The storm that swamped America last fall and the storm that swamped southeast Texas last week were overdetermined events, shaped by many different contingent and sometimes incompatible factors. It is no doubt true that Republican climate denialism enabled the disaster in Houston, and it may be true that Vladimir Putin’s scheming helped elect Trump. But neither of those things is a remotely adequate explanation in itself; those are patterns, of greater or lesser importance, woven into a larger tapestry whose full dimensions none of us will be able to see for years.

Again, it isn’t just that those two examples involve American liberals avoiding a hard look in the mirror, although that’s another thread in the tapestry. None of the narratives put forward to explain Trump’s electoral victory can come close to doing so in isolation. It wasn’t about the “economic anxiety” of the white working class or about an unexplained epidemic of racist paranoia; Trump got almost exactly the same number of votes as Mitt Romney did in 2012. It wasn’t about Jill Stein and Gary Johnson; third-party renegades and their voters are nothing new.

What happened cannot entirely be blamed on the compromised Democratic Party and its uninspiring candidate, although those were surely salient factors. After all, by normative global standards Hillary Clinton won the 2016 election easily, but fell afoul yet again of the curse apparently placed on her in childhood. (Recall that she also got more votes than Barack Obama during the 2008 primaries, and lost then too.) To claim that Bernie Sanders would definitely have beaten Trump, based entirely on hypothetical polling scenarios, is every bit as fanciful as blaming the whole fiasco on Putin’s hackers or Jim Comey’s letter or the voter-suppression tactics deployed in Detroit and Milwaukee.

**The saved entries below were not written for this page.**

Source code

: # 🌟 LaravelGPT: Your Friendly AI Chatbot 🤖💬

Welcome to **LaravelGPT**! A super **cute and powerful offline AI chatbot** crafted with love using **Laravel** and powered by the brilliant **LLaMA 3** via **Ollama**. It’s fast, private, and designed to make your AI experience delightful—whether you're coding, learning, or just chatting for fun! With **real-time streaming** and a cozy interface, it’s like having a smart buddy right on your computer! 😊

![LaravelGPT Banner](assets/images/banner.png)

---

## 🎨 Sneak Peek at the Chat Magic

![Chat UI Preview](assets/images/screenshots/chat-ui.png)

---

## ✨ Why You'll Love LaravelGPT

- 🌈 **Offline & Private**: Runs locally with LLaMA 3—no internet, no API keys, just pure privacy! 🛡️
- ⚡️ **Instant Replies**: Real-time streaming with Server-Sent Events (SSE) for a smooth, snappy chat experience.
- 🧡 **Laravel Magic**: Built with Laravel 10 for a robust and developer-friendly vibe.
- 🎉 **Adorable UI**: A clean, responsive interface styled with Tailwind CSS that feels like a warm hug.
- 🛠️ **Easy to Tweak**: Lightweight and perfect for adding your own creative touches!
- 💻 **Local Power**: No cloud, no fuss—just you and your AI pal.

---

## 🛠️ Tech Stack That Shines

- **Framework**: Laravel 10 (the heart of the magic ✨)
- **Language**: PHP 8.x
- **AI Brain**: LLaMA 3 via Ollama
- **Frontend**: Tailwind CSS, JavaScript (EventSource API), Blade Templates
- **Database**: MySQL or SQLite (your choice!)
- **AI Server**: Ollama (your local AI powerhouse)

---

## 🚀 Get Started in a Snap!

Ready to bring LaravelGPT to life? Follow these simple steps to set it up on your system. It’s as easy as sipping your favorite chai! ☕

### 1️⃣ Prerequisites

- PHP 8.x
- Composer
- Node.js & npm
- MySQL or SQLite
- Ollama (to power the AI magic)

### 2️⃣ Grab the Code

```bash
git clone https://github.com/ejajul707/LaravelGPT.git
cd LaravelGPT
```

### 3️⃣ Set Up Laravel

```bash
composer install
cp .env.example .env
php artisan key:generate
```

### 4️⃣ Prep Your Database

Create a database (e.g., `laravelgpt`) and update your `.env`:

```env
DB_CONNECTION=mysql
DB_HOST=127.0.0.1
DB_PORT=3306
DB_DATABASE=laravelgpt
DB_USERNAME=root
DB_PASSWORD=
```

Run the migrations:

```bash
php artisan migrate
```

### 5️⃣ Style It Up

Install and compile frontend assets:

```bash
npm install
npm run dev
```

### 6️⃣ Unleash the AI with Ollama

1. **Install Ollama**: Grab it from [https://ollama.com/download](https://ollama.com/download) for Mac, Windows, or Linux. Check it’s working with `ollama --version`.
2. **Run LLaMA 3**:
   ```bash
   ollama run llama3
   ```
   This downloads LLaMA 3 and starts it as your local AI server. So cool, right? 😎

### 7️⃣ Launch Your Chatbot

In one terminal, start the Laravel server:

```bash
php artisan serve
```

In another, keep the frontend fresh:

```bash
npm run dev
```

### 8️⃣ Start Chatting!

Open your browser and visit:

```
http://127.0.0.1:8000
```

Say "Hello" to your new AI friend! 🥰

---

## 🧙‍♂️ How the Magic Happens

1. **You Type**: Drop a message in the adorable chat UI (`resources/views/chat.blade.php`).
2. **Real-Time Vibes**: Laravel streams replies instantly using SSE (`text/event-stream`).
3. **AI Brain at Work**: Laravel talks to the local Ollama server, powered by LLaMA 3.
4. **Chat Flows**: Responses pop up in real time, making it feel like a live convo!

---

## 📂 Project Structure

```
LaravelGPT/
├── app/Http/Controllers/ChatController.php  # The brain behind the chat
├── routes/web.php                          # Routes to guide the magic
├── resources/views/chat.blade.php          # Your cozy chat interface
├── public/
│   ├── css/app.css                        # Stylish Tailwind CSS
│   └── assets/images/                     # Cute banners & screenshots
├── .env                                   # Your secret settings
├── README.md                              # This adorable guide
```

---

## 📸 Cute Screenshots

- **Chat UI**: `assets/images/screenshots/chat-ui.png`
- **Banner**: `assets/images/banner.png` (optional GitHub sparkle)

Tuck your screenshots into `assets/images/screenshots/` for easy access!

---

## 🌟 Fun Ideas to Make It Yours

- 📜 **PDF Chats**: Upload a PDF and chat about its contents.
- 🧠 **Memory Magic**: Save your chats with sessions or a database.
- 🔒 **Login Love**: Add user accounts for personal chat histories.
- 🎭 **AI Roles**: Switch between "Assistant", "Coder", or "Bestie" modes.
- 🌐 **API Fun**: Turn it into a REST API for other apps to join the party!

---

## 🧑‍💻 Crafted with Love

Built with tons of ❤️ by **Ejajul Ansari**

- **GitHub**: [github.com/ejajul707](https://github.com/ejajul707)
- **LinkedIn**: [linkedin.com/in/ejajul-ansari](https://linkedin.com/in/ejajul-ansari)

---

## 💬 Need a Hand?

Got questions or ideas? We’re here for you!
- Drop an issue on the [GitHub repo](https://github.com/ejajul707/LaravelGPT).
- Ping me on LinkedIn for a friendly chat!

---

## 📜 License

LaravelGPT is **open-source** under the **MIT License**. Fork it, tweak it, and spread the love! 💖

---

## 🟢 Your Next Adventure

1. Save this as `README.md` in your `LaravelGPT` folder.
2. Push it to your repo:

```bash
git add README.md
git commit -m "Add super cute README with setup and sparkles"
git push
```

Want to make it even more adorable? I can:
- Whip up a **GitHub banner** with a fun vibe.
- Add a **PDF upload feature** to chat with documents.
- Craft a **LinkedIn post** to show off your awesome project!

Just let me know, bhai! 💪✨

It took all those things working in concert to make President Trump a reality, just as a complicated vortex of atmospheric, oceanic and climatic factors must come together to create a storm like Harvey. It might be true, in some thought-experiment way, that if you could change even one of the aforementioned factors you would end up with a different result. But we can’t, because we don't have a time machine or an alternate-reality engine, and we now live in the country that made Trump possible, and by making him possible made him irresistible. If we can’t confront the reality of that country, and how it got the way it is, with some degree of honesty and humility -- instead of trying to wish it away -- we will never escape the road to nowhere.


By Andrew O'Hehir

Andrew O'Hehir is executive editor of Salon.